Thursday, November 20, 2014

Another month, another place

Sunday October 5th, on a flight from Houston to Orlando to visit family for the day then to Ft. Lauderdale before Central America. Nervous about the next month in El Salvador.  But the nervous-happy-giddy kind you get when you are about to go on a fancy vacation or have a crush on someone in high school and know you will see that person every day.

I have absolutely no idea where I will be sleeping, except under the stars with millions of fireflies around me...the stars, oh the stars are incredible.  Its as if you had a hand full of glitter and threw it up at the ceiling of your bedroom and they all just stuck right there.  Close enough to touch and move.  You can see the swill nebulas and stars are shooting through the sky constantly.  The surf is your soundtrack and it shimmers in the moonlight-which by the way is your flashlight through Never Never Land.

I want to never wear shoes and eat mangoes and sandia every day.

Be free, creative, alive.

Roadtrip to Aspen/Glenwood Springs, CO pt.1

October 5, 2014

-plane just took off from Denver, I am too tired to press these keys..

*note-need neck pillow by next flight

-I brought my tablet in hopes to finally write of our recent Aspen/Glenwood springs road road trip.  Tricky thing about that is that no words can describe the adventures we had and no pictures can paint the majesty of the nature we saw.  

Being that it was such an epic trip I'll separate it into days...

Day 1 (part 1)

Woke up on a brisk and sunny Wednesday morning and made some hot tea.  Rode up to El Dora ski resort to work on my application process, and came back down to the cabin to pack.  Packed up and headed to town to meet up with another friend; 3 people, 1 little lion (Boston), and a rental Toyota Sequoia.

Grabbed some road trip food and flowers and headed to Aspen.  The ride through Independence Pass was spectacular.  I took so many pictures just looking out the window.

The thing with the mountains of Colorado is that your jaw drops, you slow the car, roll down the window or even stop the car and get out to take pictures, then make a turn and have to do the same thing again.  Around each turn is another surprise the mountain has in store for you.  We probably went through 9 national forests the way to our destination...stopped in Twin Lakes, saw deer, rabbits, had eyes geared and ready for a moose sighting, and stopped to take pictures more times than I can remember.


Definitely took a pit stop at the Continental Divide, which looked like the Arctic.  Frozen lake and almost 12,000 feet up.  Boston had his first snow experience- I plopped him in some fresh fluffy snow and he froze, literally. Super cute though.




Made it to Aspen it was snow/raining and grabbed a drink before hitting the road some more.  Arrived in Glenwood Springs @8pm and checked into the Hotel Colorado.

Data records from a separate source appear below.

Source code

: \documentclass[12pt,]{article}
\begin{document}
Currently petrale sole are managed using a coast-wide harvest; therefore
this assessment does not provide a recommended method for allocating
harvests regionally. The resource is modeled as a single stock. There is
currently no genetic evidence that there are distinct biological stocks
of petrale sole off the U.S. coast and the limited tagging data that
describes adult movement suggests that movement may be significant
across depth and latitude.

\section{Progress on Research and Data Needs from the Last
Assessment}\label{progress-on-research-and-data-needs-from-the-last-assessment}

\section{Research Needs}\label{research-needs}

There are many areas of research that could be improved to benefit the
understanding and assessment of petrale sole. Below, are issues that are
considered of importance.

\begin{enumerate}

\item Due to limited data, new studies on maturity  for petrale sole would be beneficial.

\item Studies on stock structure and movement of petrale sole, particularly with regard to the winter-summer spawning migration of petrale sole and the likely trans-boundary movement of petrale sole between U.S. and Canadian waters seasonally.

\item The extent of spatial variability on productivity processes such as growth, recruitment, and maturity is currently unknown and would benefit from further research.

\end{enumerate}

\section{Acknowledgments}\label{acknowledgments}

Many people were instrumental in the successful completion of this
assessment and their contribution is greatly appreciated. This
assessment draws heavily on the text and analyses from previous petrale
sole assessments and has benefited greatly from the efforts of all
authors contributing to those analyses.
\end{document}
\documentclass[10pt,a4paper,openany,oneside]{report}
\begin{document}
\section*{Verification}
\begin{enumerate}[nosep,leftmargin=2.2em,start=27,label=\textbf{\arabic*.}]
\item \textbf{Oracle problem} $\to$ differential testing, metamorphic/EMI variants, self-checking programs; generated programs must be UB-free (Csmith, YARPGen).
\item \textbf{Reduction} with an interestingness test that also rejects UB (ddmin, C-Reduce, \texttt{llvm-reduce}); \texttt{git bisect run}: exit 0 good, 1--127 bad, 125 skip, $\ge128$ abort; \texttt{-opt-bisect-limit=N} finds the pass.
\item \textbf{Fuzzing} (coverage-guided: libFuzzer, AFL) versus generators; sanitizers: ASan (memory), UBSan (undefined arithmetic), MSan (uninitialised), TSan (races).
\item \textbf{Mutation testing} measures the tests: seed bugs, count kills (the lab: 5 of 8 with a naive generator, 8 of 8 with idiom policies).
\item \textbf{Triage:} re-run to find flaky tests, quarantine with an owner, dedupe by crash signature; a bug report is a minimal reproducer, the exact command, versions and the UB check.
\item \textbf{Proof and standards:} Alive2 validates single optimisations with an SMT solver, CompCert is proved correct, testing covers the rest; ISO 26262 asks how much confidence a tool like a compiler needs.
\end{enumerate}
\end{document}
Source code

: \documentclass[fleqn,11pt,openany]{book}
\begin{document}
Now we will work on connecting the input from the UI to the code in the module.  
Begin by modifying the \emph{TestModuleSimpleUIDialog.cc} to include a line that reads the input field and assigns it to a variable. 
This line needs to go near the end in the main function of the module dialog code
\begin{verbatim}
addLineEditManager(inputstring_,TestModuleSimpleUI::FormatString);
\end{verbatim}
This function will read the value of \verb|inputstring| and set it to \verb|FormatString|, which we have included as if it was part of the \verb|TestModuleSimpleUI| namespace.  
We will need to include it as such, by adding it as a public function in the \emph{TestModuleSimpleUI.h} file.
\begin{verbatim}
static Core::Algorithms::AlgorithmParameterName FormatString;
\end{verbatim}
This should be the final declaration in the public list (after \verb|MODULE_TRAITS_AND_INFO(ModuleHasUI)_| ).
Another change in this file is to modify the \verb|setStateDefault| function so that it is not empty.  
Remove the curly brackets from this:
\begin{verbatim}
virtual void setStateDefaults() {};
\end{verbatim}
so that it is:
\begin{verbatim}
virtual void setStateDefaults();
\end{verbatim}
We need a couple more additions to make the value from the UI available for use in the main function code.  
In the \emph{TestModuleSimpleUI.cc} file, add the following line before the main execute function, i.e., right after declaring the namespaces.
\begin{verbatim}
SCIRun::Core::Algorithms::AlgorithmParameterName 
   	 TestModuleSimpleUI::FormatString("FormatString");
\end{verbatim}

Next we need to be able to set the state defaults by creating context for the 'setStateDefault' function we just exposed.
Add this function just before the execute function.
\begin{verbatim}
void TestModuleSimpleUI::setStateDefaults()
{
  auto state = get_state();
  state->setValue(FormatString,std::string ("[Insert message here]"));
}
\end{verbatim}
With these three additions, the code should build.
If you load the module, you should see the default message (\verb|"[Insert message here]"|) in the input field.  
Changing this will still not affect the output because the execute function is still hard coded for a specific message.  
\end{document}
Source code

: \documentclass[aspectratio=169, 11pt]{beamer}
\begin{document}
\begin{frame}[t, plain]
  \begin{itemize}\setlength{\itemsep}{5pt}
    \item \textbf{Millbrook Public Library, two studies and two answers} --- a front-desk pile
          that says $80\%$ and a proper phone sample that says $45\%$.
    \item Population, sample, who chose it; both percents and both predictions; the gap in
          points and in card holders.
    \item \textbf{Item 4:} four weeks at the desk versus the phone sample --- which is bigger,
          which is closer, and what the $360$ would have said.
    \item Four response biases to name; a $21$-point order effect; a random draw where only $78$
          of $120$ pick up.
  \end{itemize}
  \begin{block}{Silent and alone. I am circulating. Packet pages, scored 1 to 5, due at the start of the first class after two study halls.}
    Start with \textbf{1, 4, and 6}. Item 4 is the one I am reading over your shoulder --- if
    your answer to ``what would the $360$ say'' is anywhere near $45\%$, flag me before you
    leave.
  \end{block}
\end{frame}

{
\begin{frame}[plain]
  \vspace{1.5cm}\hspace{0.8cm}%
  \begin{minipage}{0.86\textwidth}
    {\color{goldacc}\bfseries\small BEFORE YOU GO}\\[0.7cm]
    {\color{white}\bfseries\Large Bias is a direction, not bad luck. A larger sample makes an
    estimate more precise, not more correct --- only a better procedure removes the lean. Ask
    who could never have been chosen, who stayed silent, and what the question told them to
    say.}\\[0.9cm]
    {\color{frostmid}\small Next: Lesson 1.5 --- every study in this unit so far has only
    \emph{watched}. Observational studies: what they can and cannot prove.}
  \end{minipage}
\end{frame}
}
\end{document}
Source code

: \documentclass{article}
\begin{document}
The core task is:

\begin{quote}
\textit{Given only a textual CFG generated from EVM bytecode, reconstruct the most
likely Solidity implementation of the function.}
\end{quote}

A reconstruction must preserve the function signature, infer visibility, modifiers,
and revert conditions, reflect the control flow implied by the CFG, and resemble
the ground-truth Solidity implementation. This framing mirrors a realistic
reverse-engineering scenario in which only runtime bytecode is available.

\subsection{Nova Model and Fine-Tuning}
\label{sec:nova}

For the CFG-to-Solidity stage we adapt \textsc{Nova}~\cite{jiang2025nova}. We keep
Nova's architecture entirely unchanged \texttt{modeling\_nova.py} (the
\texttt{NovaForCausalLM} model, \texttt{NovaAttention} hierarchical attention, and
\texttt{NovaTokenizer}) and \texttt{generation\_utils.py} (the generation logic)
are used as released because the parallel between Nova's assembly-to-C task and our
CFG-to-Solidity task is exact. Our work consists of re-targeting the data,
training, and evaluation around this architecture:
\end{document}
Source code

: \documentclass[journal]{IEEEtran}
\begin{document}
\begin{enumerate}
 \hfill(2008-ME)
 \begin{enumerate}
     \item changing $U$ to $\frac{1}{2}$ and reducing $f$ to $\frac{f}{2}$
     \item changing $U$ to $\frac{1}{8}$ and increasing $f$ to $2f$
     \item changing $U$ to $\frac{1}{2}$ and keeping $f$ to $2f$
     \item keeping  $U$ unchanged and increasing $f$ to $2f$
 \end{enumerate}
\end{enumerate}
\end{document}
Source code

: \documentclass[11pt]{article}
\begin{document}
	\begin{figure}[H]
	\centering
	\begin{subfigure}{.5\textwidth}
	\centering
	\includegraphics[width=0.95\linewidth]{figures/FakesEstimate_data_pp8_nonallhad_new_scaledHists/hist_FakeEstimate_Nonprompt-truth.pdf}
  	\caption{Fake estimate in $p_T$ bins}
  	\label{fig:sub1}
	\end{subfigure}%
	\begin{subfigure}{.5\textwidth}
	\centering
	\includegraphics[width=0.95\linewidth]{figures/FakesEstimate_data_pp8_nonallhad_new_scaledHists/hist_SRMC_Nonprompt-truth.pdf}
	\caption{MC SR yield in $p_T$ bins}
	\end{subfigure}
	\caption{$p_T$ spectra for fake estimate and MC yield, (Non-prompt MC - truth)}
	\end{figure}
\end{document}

note: when they say historic hotel, built well over a hundred years ago, that usually means no AC.  

The hotel was beautiful, huge wood burning fireplaces, pet friendly, and-lots of elderly people in cowboy hats.  Went out for dinner and drinks and called it a night.

Roadtrip to Aspen/Glenwood Springs, CO pt.2

Day 2 (pt.2)

Woke up pretty hot for not knowing to open the windows in an historic hotel.  Its October 2nd, a day I had pledged to fast for farm animals (#fastagainstslaughter) and I had my share of whiskey gingers the night before- so needless to say I was in a sour mood.  Walked the nugget a bit around Glenwood, which are famous for their hot springs.  
There is one the size of a football field that is divided into 2 pools, I believe one is in the 90 degree range and the smaller on is pushing 110degrees.  You can actually see the sulfur hot spring bubbling up next to the YMCA-like facility.  This place also answers for the odd amount of elderly people. 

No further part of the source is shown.